CA Aix-en-Provence, 2e ch., 14 mars 2013, n° 11-11663
AIX-EN-PROVENCE
Arrêt
PARTIES
Demandeur :
Beaulieu Automobiles (SARL), Rafoni (ès qual.)
Défendeur :
Kia Motors France (SAS)
COMPOSITION DE LA JURIDICTION
Président :
Mme Aubry-Camoin
Conseillers :
MM. Fohlen, Prieur
Avocats :
Selarl Liberas Buvat Michotey, SCP Courtois Roman, SCP Badie Simon-Thibaud Juston, Me Pariente
Faits - Procédure - Demandes :
La SAS Kia Motors France vendeur d'automobiles Kia, par lettre du 12 février 2004 suivie d'un accord du 24 de la SARL Beaulieu Automobiles ayant pour gérant Monsieur Michel Daumas, a consenti à celle-ci, déjà concessionnaire des automobiles Rover, la qualité de concessionnaire agréé dans le cadre de son réseau européen fondé sur la distribution sélective, mais avec une période d'adaptation à ses critères de sélection dits "standards".
A la suite d'un rapport d'audit du Bureau Veritas du 15 février 2005 la société Kia a informé le 28 la société Beaulieu que celle-ci ne respectait pas ces critères plus particulièrement ceux de surface, et qu'elle ne ferait plus partie de son réseau si le 31 mars ce non-respect persistait. La résiliation des relations a été notifiée par la première société à la seconde les 16 mars et surtout 1 avril 2005 avec effet à cette dernière date.
Le 26 juin 2008 la société Kia a assigné la société Beaulieu devant le Tribunal de commerce de Salon-de-Provence, qui par jugement du 18 septembre 2009 a :
* dit que les parties n'étaient pas liées par un contrat de réparateur/concessionnaire Kia, mais par des accords définissant le processus d'agrément de la candidature de la société Beaulieu à cette qualité ;
* dit que cette candidature a été rejetée pour cause de non-conformité à plusieurs critères, et que les conditions du contrat de distribution sélective ne peuvent pas être seules invoquées pour contester la décision de la société Kia de ne pas intégrer la société Beaulieu dans son réseau ;
* dit que les accords ont été exécutés totalement, et ne qualifie pas la rupture des relations entre les parties d'abusive ;
* condamné la société Beaulieu à payer à la société Kia la somme de 142 372 85 TTC, avec intérêts au taux légal à compter du 26 juin 2008 et capitalisation de ceux-ci en application de l'article 1154 du Code civil ;
* condamné la société Beaulieu à cesser, sous astreinte de 500 de jour de retard passé un délai de 15 jours après la signification de la présente décision, de reproduire de quelque manière que ce soit les marques et logos Kia et notamment toute utilisation de ce logo pour quelconque usage interne, externe et documentaire que ce soit ;
* se réserve le droit de liquider cette astreinte ;
* débouté la société Beaulieu de ses demandes reconventionnelles ;
* condamné la même à payer à la société Kia la somme de 5 000 en application de l'article 700 du Code de procédure civile ;
* ordonné l'exécution provisoire.

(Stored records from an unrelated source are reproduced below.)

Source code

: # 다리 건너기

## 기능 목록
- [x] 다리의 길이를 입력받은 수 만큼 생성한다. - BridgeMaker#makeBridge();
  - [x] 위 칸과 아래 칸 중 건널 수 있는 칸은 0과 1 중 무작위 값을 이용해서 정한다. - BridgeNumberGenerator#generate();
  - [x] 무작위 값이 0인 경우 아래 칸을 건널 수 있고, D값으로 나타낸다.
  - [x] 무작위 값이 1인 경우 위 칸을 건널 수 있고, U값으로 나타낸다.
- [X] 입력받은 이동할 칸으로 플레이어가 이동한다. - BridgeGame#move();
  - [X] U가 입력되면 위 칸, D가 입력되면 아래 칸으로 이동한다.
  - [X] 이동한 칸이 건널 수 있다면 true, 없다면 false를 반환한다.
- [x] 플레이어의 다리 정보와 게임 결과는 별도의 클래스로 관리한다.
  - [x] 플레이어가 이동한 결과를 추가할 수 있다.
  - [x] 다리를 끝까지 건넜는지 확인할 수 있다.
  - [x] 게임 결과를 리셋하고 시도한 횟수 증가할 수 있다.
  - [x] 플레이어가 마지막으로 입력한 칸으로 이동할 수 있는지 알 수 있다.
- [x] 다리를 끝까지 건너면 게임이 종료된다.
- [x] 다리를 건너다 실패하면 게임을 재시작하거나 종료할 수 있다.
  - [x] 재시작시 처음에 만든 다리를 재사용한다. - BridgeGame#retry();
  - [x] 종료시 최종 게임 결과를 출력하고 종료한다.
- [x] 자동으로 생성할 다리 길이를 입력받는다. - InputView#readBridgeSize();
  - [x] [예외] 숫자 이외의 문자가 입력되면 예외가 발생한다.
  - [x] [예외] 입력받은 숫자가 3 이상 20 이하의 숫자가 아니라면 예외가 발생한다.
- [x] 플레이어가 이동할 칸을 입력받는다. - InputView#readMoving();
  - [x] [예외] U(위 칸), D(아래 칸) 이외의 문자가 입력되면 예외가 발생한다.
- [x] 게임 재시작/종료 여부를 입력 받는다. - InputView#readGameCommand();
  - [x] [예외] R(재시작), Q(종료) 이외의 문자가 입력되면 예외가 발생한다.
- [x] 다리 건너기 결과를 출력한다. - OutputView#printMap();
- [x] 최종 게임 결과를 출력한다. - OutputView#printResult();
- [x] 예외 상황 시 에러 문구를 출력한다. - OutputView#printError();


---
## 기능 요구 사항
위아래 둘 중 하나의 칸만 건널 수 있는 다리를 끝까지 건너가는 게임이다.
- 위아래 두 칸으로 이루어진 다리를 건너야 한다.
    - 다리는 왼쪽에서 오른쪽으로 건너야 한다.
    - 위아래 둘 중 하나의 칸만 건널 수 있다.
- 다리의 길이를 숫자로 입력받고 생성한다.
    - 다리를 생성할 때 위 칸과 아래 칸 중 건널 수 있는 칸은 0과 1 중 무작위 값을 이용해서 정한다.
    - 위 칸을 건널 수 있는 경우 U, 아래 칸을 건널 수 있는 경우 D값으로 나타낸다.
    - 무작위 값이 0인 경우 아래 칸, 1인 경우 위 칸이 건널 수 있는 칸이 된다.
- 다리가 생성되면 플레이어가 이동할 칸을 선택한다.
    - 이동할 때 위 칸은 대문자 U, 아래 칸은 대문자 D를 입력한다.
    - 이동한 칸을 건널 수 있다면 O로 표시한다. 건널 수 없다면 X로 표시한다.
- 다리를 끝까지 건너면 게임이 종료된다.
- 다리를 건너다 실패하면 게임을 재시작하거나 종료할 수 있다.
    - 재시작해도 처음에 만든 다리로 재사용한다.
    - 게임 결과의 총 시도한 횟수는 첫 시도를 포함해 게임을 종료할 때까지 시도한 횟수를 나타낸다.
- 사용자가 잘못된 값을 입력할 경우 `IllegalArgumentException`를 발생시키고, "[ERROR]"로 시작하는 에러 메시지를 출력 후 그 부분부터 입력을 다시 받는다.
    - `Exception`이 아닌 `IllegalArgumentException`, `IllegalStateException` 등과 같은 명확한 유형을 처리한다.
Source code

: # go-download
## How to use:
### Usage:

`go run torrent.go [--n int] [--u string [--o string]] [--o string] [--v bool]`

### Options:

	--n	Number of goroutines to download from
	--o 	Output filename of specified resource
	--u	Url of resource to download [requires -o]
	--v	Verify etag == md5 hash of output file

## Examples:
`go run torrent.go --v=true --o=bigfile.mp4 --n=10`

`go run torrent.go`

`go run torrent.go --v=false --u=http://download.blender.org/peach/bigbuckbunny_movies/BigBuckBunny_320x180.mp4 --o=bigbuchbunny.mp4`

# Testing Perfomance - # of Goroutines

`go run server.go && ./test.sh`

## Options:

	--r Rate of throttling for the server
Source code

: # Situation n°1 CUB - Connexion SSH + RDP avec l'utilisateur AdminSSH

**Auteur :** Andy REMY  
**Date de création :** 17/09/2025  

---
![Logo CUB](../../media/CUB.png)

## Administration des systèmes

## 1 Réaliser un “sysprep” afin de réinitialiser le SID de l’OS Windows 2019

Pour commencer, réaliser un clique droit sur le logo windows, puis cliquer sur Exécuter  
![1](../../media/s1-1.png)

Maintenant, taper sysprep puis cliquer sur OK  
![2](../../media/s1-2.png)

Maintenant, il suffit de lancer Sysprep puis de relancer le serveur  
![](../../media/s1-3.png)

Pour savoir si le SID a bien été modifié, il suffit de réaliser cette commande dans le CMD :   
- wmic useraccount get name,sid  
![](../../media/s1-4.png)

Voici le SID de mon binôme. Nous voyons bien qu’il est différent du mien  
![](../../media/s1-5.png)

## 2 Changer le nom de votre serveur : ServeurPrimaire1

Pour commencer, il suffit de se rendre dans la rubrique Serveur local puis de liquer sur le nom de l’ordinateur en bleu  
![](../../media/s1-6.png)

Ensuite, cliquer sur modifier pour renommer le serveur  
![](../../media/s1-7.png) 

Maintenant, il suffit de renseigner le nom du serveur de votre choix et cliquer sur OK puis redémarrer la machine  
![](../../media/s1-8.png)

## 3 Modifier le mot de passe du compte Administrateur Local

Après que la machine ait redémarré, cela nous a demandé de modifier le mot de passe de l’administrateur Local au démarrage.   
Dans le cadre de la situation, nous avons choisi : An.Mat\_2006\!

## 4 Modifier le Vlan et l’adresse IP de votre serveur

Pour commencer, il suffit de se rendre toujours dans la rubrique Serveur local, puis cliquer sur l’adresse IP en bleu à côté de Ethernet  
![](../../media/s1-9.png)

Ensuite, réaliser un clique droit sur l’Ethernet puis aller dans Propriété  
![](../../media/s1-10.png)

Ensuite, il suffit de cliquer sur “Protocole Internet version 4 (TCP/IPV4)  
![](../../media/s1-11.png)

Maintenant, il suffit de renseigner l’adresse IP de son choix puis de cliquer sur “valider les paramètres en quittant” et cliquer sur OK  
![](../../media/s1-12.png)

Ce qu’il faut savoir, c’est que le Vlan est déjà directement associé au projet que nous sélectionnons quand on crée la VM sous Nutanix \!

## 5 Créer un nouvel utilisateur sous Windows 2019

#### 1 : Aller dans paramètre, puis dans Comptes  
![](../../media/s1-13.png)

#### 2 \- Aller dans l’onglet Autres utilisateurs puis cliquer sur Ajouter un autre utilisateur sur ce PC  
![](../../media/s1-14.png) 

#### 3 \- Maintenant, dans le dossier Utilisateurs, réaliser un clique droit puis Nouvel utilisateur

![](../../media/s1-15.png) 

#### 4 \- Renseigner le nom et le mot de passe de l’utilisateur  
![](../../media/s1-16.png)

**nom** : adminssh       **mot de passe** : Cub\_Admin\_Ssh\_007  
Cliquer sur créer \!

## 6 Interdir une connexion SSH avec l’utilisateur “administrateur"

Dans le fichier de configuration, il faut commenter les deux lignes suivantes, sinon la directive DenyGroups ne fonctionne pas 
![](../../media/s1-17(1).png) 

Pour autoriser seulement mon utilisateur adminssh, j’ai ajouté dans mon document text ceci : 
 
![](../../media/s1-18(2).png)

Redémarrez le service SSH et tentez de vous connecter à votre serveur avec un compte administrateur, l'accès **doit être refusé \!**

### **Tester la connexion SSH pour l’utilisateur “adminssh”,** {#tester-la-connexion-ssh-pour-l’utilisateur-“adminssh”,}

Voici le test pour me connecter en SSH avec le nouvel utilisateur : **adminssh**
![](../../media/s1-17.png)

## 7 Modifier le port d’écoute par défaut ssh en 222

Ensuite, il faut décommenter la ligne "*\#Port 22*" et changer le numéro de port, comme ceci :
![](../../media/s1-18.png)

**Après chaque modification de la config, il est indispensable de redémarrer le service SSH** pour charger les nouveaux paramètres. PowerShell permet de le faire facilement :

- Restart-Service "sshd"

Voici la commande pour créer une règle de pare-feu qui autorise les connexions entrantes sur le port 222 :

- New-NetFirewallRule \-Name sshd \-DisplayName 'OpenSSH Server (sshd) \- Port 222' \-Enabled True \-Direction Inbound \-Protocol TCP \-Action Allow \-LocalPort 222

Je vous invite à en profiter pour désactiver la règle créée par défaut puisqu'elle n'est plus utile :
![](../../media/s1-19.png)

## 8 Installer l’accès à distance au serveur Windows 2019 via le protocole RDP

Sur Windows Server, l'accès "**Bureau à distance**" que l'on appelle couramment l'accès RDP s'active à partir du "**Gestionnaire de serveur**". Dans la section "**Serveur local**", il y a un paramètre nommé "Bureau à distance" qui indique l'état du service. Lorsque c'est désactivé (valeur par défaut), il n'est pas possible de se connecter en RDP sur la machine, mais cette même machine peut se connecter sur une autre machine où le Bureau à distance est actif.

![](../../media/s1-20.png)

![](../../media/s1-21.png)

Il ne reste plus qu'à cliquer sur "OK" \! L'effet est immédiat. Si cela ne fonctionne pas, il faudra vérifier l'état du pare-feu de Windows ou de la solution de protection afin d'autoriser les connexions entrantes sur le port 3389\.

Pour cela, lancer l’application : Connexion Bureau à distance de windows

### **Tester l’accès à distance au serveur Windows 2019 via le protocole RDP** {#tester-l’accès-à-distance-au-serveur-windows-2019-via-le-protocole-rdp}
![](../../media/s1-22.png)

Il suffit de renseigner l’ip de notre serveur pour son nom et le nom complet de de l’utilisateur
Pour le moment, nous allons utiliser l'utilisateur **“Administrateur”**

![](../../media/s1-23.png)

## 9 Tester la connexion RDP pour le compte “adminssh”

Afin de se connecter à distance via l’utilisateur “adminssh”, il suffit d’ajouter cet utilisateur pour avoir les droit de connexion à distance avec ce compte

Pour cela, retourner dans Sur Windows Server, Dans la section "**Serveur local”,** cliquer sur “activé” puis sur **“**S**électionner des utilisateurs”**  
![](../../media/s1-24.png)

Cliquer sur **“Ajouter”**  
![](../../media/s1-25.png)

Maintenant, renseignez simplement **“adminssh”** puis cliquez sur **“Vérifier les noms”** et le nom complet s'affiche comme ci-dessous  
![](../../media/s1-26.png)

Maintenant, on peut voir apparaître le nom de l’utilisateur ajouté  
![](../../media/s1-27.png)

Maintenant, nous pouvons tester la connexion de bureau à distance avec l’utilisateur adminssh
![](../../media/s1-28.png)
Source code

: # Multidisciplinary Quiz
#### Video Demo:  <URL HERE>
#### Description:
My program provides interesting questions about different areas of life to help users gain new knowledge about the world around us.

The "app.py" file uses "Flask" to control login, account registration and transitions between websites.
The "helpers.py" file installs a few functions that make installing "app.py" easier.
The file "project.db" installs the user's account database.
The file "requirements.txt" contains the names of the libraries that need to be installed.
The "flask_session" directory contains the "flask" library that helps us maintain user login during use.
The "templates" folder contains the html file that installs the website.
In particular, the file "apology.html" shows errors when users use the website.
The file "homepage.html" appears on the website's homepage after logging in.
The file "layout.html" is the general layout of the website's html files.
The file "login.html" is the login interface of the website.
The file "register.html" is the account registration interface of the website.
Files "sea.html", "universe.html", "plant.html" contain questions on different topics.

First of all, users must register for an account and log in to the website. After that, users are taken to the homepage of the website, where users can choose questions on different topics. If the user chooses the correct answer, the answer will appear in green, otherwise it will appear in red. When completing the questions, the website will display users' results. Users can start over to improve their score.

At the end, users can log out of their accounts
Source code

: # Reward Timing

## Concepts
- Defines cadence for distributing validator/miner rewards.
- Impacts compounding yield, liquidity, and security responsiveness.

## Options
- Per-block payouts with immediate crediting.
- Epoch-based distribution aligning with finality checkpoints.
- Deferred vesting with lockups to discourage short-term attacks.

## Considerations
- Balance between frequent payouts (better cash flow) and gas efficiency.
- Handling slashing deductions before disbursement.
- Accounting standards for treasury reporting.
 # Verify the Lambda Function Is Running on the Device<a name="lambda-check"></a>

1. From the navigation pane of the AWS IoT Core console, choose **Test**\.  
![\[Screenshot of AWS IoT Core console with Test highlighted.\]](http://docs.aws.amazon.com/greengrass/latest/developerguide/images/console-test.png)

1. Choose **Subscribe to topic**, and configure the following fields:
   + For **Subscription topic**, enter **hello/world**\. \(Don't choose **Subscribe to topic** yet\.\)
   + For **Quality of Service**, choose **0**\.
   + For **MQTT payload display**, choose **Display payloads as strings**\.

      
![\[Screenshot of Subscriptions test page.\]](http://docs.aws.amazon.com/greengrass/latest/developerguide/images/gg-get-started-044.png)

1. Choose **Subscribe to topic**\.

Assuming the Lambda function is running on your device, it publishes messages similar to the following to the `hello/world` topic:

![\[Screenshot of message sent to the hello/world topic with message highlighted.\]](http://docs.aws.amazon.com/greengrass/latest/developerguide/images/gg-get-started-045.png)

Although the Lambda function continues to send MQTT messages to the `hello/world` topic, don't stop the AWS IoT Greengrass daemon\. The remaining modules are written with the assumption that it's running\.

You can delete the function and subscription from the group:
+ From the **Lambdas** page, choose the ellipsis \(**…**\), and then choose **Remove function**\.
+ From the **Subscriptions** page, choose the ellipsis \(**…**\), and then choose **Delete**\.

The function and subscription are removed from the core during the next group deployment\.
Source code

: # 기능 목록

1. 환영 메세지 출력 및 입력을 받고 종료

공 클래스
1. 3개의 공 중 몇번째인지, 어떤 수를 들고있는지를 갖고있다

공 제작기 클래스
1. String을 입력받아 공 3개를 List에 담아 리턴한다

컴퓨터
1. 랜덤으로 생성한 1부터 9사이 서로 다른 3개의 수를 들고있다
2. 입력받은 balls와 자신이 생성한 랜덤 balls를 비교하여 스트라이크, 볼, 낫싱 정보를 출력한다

La demande d'arrêt de cette dernière a été rejetée par ordonnance de référé du 23 novembre 2009.
La SARL Beaulieu Automobiles a régulièrement interjeté appel. Elle a été mise en redressement judiciaire le 11 janvier 2010, puis en liquidation judiciaire le 17 janvier 2011. L'instance a été radiée par ordonnance du 4 mai 2011, et réenrôlée le 24 juin suivant. Par conclusions du 22 mai 2012 cette société et son liquidateur judiciaire Maître Dominique Rafoni soutiennent notamment que :
- c'est par erreur que le tribunal a considéré qu'il résultait du rapport d'audit qu'elle-même ne respectait pas les critères exigés par la société Kia ; le seul grief formulé (la surface n'est que de 248 m² au lieu de 300 m²) était connu à la signature du contrat le 12 février 2004 ; le minimum de 300 m² a été décidé à compter du 1 janvier 2006 ; cette société ne pouvait donc rompre sans préavis raisonnable ;
- les critères de sélection n'ont pas été précis et identifiables ; la société Kia l'a autorisée à débuter son activité, et le prétendu critère de surface ne pouvait être susceptible d'être validé faute de demande administrative, projet de financement, etc. ; elle-même n'a pas eu de délai suffisant pour remédier aux non-conformités constatées ;
- la résiliation sans préavis est abusive ;
- son préjudice comprend la perte de bénéfices (3 à 5 ans de perte de marge brute de 15 % annuels), le coût des licenciements, et les investissements initiaux pour les activités vente et réparation.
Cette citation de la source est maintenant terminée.